→ **WHAT TO DO**: Please copy out all lines of the entries that contain the word "template".

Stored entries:
---*---

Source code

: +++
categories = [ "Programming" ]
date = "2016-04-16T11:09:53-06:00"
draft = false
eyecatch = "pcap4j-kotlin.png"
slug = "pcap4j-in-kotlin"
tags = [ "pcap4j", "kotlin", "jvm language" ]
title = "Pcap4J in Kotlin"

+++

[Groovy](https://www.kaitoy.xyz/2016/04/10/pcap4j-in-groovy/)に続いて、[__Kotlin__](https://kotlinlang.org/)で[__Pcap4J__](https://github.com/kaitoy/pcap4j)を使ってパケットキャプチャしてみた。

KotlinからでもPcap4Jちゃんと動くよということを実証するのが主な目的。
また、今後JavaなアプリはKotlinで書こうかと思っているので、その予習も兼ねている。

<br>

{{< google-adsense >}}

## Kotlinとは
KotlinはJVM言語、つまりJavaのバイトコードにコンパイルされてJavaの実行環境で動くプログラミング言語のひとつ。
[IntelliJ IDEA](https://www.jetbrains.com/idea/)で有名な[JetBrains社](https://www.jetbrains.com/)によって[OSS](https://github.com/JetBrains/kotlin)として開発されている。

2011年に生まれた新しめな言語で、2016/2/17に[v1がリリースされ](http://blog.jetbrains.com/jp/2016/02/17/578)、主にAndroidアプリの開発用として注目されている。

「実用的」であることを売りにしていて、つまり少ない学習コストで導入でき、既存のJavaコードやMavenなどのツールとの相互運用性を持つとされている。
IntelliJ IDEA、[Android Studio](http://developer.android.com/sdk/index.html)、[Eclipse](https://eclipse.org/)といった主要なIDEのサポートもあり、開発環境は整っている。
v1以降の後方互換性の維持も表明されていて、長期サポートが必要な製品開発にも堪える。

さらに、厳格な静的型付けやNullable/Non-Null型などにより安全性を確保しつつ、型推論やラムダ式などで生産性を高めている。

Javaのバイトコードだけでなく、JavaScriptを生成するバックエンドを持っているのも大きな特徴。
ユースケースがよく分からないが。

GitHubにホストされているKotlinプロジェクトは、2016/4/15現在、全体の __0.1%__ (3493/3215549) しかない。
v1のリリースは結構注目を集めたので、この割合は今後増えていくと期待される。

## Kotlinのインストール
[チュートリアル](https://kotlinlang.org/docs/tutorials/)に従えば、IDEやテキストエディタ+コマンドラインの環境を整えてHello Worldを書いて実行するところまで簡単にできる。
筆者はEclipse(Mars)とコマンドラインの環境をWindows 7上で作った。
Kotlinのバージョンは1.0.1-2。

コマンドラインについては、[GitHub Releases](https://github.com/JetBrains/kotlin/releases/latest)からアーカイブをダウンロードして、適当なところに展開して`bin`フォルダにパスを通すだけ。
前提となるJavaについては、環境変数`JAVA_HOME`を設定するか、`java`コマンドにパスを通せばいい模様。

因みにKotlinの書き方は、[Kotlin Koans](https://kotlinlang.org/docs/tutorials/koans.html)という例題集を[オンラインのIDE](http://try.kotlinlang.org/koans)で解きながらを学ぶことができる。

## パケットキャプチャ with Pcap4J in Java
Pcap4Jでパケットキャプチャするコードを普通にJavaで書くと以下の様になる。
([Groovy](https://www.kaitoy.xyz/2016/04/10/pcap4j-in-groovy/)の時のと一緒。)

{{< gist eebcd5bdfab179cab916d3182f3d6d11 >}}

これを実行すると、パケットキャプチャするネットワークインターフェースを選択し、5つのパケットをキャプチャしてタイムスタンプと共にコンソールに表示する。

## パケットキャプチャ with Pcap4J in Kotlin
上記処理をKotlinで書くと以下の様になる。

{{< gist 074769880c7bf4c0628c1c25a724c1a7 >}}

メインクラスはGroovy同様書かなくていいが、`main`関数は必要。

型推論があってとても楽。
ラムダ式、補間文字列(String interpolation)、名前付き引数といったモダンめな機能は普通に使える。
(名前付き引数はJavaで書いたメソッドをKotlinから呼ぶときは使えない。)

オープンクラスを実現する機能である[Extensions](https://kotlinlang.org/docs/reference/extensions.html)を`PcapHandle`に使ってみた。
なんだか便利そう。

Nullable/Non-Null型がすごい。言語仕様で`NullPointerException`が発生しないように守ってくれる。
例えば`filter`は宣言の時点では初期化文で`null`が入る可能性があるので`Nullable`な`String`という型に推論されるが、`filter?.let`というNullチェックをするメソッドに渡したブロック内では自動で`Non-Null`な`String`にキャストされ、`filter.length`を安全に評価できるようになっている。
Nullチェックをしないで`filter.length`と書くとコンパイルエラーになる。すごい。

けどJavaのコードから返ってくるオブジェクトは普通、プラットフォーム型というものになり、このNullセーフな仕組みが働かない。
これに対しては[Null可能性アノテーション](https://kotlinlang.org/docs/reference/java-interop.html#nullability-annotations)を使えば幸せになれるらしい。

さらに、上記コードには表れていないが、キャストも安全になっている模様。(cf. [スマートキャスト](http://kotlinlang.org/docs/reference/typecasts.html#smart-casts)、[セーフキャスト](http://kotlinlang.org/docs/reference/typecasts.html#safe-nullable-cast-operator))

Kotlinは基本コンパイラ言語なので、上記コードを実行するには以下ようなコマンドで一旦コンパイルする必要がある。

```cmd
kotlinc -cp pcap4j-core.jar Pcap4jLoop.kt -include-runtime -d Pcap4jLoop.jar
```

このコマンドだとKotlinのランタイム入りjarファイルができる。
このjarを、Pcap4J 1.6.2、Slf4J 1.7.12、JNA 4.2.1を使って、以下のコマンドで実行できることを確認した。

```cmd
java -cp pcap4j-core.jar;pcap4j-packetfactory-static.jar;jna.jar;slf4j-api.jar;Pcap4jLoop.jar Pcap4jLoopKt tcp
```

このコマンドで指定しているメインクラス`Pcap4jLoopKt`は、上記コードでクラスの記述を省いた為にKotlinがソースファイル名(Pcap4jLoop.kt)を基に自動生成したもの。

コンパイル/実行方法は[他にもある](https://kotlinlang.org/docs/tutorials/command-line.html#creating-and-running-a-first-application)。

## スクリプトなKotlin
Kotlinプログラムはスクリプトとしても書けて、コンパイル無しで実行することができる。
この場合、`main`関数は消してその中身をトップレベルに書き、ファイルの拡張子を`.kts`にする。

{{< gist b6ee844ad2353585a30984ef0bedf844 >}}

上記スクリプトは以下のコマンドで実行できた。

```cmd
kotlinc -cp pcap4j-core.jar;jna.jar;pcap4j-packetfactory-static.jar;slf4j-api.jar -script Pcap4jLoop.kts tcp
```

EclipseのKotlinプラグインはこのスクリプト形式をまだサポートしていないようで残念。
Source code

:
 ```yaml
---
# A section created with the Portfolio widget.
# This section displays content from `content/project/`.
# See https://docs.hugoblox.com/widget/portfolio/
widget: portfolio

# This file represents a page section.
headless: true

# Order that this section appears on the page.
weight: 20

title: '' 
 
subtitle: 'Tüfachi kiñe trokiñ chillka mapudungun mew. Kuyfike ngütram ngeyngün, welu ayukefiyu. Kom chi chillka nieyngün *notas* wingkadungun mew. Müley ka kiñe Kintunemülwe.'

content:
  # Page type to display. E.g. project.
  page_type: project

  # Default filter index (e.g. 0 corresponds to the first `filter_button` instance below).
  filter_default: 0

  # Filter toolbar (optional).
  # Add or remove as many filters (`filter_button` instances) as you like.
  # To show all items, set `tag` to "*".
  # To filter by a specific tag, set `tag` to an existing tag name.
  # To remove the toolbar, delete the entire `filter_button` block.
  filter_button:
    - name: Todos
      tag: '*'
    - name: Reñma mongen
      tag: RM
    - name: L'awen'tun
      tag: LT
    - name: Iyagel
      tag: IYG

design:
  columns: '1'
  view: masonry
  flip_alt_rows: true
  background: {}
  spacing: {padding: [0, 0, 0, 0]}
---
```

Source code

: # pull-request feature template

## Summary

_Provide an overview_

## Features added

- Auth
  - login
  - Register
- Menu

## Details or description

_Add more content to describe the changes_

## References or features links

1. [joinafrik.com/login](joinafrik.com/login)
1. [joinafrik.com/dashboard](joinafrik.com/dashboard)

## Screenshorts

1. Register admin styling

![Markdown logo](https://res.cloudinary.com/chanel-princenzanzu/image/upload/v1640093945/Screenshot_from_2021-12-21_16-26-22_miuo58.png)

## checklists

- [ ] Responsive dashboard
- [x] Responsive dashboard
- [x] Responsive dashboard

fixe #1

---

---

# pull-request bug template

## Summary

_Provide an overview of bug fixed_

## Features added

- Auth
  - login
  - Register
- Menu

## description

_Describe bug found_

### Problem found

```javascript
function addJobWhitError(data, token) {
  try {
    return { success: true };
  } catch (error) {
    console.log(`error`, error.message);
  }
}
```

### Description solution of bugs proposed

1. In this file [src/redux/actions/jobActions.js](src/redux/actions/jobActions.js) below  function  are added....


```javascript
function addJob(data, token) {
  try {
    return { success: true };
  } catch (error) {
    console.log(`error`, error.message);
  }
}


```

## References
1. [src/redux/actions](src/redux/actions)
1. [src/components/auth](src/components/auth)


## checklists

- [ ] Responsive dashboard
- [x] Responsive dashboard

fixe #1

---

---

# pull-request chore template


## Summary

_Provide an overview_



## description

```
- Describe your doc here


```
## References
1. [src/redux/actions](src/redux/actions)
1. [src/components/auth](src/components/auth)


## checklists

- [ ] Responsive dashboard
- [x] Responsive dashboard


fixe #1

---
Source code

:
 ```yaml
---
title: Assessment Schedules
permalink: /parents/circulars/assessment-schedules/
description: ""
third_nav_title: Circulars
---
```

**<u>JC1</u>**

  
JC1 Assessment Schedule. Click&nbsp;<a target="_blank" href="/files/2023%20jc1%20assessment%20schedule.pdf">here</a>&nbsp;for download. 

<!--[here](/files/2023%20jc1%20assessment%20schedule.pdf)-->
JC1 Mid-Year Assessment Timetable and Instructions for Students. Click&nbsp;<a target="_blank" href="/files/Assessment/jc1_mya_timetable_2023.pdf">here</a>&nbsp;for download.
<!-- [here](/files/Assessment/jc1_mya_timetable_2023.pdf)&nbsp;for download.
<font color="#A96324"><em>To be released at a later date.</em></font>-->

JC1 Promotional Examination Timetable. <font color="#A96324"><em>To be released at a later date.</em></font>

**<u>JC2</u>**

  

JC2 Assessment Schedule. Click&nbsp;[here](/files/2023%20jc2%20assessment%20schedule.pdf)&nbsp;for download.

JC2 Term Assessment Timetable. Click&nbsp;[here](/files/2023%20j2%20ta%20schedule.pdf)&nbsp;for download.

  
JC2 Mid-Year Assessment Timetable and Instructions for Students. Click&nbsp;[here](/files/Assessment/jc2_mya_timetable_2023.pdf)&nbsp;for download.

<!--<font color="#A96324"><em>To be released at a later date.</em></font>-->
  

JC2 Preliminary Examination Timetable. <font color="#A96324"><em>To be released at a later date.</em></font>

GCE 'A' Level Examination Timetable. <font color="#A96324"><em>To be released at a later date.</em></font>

---*---

→ **ANSWER TO THIS EXERCISE**:
: # pull-request feature template
# pull-request bug template
# pull-request chore template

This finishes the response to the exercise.